*HOW TO COMPLETE THIS TASK*: Lines from the first one down to the one containing "1 dazed (save ends)" in the data below are the only ones needed; please return them exactly, both ends included.

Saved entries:
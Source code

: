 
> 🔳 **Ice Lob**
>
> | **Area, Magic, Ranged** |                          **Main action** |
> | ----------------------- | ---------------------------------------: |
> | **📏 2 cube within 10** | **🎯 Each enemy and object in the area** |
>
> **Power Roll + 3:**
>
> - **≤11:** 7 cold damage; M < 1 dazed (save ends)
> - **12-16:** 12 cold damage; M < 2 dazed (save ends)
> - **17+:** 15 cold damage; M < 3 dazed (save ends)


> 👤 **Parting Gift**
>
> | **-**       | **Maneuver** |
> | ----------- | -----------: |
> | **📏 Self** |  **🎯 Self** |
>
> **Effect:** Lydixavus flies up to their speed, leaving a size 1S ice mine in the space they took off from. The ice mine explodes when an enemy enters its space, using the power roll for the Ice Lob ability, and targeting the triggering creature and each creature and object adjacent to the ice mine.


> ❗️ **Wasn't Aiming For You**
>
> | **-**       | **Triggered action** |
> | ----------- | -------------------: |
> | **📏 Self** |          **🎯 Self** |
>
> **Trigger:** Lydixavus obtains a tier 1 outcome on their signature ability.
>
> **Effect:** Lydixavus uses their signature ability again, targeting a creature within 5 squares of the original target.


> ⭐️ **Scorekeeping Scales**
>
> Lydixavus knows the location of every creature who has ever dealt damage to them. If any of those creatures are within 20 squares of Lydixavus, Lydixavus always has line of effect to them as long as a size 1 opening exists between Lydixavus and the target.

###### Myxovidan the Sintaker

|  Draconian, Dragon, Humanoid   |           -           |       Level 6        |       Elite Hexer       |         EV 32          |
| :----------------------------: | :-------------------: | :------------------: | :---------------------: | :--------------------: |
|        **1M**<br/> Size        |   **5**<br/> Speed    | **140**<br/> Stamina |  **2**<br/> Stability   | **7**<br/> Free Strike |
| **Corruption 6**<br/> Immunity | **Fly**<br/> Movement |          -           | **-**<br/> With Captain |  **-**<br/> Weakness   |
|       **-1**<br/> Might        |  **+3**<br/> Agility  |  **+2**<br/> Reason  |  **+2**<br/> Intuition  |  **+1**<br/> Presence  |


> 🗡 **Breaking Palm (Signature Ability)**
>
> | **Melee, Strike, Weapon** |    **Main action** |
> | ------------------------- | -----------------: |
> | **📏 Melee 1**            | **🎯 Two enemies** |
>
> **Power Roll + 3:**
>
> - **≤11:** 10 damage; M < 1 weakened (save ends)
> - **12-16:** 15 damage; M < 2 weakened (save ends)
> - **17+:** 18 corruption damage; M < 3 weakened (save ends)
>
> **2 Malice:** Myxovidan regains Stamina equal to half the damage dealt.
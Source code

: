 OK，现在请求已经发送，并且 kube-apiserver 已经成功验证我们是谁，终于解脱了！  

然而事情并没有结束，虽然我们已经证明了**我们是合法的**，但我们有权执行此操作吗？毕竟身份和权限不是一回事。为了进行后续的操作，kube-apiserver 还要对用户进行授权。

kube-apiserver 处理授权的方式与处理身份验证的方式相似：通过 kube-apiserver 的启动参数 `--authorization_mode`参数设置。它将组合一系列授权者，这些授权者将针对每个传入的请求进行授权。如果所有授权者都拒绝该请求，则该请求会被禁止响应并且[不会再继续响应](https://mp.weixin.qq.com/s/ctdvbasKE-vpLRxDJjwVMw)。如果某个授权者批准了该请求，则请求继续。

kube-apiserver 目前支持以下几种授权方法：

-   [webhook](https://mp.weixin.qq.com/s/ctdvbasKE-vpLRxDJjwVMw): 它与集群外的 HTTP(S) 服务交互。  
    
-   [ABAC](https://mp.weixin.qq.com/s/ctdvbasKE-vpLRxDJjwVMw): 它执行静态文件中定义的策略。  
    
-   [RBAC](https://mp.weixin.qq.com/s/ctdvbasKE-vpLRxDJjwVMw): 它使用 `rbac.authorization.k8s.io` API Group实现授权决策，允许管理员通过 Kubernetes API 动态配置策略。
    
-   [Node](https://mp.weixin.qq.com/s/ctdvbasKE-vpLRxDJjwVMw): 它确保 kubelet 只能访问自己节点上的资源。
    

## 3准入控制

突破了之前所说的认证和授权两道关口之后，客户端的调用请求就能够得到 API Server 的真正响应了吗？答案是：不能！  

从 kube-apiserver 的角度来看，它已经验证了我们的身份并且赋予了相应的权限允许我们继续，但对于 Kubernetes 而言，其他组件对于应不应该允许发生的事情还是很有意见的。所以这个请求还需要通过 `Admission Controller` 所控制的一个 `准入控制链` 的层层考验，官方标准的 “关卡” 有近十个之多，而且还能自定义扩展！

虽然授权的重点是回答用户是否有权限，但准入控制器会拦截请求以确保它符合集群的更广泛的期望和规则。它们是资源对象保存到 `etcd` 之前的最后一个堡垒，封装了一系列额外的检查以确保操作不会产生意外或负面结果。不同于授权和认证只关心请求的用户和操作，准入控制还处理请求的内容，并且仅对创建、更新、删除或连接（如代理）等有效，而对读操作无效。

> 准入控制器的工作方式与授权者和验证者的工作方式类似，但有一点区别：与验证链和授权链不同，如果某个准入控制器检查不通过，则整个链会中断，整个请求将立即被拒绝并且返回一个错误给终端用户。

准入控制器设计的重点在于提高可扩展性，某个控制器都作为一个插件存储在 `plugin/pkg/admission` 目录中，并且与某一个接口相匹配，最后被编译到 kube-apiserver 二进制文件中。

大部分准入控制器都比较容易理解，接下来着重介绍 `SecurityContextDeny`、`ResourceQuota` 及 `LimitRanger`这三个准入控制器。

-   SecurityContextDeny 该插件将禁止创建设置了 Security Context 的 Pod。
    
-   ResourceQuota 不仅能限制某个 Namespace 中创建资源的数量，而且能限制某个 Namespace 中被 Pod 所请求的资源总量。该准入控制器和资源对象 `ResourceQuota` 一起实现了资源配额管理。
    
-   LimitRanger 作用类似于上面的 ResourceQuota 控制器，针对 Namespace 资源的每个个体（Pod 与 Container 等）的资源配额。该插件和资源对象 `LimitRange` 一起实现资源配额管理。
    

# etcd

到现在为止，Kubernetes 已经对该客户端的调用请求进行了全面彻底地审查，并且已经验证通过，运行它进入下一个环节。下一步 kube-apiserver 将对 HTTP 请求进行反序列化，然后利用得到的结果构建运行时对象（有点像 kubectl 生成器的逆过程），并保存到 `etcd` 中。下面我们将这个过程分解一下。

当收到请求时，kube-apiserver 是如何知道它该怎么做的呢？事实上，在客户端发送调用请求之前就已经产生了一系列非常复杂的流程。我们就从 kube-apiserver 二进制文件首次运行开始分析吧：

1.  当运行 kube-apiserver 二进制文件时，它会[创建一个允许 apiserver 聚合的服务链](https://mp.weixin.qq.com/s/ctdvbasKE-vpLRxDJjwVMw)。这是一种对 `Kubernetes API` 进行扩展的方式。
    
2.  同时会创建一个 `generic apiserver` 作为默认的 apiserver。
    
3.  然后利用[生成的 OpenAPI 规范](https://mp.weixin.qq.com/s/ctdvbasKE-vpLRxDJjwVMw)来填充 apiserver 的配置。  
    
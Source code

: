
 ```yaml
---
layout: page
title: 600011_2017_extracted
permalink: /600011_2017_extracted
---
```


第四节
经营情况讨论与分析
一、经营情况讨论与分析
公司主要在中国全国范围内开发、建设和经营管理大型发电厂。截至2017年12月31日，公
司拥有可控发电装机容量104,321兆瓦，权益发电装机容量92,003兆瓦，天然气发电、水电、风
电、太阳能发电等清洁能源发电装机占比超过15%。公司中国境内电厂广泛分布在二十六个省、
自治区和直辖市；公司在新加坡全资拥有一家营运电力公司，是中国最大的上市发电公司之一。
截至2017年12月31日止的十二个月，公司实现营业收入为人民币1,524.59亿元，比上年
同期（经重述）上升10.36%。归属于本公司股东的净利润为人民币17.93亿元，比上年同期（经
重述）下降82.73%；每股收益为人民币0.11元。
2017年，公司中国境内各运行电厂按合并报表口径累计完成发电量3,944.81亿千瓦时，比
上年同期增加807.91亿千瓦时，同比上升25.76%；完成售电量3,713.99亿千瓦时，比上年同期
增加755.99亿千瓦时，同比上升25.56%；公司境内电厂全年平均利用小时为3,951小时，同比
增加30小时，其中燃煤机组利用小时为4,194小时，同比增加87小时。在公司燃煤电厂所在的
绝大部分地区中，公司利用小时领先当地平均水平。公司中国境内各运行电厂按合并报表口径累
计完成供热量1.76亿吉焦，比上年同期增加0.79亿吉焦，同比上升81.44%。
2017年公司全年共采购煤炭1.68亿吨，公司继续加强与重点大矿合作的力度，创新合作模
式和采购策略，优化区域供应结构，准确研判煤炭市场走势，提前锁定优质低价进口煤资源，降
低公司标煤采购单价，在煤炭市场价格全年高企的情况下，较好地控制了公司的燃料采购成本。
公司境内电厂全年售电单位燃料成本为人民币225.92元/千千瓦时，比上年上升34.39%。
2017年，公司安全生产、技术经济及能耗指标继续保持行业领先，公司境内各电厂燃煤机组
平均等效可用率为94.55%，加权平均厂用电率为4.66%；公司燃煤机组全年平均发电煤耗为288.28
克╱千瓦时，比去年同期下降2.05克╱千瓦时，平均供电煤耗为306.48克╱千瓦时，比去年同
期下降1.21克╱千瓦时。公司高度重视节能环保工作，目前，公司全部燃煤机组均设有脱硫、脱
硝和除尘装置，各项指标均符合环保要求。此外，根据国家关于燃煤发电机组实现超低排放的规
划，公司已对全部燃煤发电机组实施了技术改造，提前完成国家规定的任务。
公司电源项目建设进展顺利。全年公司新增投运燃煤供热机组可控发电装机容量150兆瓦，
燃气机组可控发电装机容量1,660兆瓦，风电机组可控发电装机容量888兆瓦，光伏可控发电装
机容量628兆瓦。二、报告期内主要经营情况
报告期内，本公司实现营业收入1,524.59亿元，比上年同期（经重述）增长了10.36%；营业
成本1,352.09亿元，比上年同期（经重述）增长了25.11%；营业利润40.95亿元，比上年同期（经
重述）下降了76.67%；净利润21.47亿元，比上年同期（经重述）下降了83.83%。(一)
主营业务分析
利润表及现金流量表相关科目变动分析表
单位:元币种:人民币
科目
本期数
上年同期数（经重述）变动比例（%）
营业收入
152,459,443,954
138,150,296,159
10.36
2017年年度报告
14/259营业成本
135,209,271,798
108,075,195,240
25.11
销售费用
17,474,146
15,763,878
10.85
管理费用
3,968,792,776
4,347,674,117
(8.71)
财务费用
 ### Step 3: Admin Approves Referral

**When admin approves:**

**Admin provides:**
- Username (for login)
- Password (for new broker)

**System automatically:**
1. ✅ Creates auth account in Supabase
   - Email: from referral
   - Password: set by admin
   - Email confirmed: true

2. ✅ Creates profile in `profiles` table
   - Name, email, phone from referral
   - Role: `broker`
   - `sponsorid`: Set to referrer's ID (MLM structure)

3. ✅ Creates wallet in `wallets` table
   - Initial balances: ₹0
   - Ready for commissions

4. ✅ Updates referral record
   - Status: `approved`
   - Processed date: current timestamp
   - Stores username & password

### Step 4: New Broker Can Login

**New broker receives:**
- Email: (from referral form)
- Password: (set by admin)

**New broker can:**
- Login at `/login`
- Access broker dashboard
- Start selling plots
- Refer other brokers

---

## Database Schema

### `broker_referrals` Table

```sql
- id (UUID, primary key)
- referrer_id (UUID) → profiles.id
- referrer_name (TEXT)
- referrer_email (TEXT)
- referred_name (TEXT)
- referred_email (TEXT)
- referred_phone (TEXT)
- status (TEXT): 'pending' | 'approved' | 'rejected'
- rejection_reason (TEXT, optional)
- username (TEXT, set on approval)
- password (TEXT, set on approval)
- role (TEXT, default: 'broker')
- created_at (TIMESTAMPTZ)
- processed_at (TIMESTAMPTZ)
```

*SOLVED EXERCISE*:
Source code

: 
> 🔳 **Ice Lob**
>
> | **Area, Magic, Ranged** |                          **Main action** |
> | ----------------------- | ---------------------------------------: |
> | **📏 2 cube within 10** | **🎯 Each enemy and object in the area** |
>
> **Power Roll + 3:**
>
> - **≤11:** 7 cold damage; M < 1 dazed (save ends)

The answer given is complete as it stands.